Le décret a également redéfini le régime contentieux applicable à certaines catégories d’ouvrages :
- Le contentieux des ouvrages hydrauliques agricoles (« méga bassines ») est exclusivement confié au Tribunal administratif de Paris, compétent en premier et dernier ressort ;
- Les tribunaux administratifs se voient reconnaître une compétence de premier et dernier ressort pour ce qui concerne le contentieux relatif aux installations ICPE relatives à l’élevage de bovins, de porcs, de lapins, de volailles et de gibiers à plumes, ainsi qu’à la pisciculture, aux couvoirs et à l’élevage intensif de volailles ou de porcs.
Pour ces deux catégories d’ouvrages, il est également institué un nouveau principe de cristallisation des moyens ainsi qu’une obligation de notification des recours et prévu que le tribunal doit juger en dix mois. moyens ainsi qu’une obligation de notification des recours et prévu que le tribunal doit juger en dix mois.
REFUS DE RECONNAISSANCE DE RIIPM D’UN PARC ÉOLIEN DE 20.4 MW
S’il est constant que, conformément aux articles L. 411-1 et suivants du Code de l’environnement, la caractérisation d’une raison impérative d’intérêt public majeur (« RIIPM ») peut justifier que soit autorisé un projet susceptible d’affecter la conservation d’espèces animales ou végétales, le Conseil d’Etat procède à une analyse rigoureuse de l’existence d’un RIIPM, même dans le cadre du développement de parcs éolien, qui contribuent pourtant à un objectif d’intérêt national.
C’est dans ce cadre qu’il a été refusé de voir une RIIPM dans un projet éolien, compte tenu (i) du caractère modeste de la contribution apportée à la politique nationale de développement d’ENR (puissance de 20,4 MW), et (ii) de l’implantation du projet dans un territoire ne souffrant d’aucun problème en matière d’approvisionnement en électricité et comptant un grand nombre de parcs éoliens.

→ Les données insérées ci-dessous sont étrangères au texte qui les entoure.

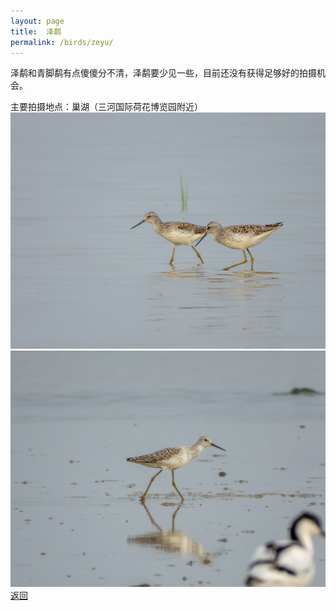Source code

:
 ```yaml
---
layout: page
title: 	泽鹬
permalink: /birds/zeyu/
---
```

泽鹬和青脚鹬有点傻傻分不清，泽鹬要少见一些，目前还没有获得足够好的拍摄机会。

主要拍摄地点：巢湖（三河国际荷花博览园附近）
![](../picture/泽鹬/DSCN3045-NRW_DxO_DeepPRIMEXD.jpg)
![](../picture/泽鹬/DSCN3047-NRW_DxO_DeepPRIMEXD.jpg)
[返回](../../)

CE, 18 avril 2024, n° 471144
EVOLUTION DU PLU EN COURS D’INSTRUCTION D’UNE AUTORISATION ENVIRONNEMENTALE
Compte tenu du fait que le dossier de demande d’autorisation environnementale pour l’installation d’un parc éolien doit comprendre un document justifiant de la conformité du projet aux documents d’urbanisme en vigueur à la date du dépôt de sa demande, il appartient au pétitionnaire, dès lors que, en cours d’instruction, le PLU fait l’objet d’évolutions ayant une incidence sur le projet, de compléter son dossier par la production d’un nouveau document justifiant de la conformité du projet aux nouvelles dispositions d’urbanisme, applicables à la date de la décision statuant sur sa demande.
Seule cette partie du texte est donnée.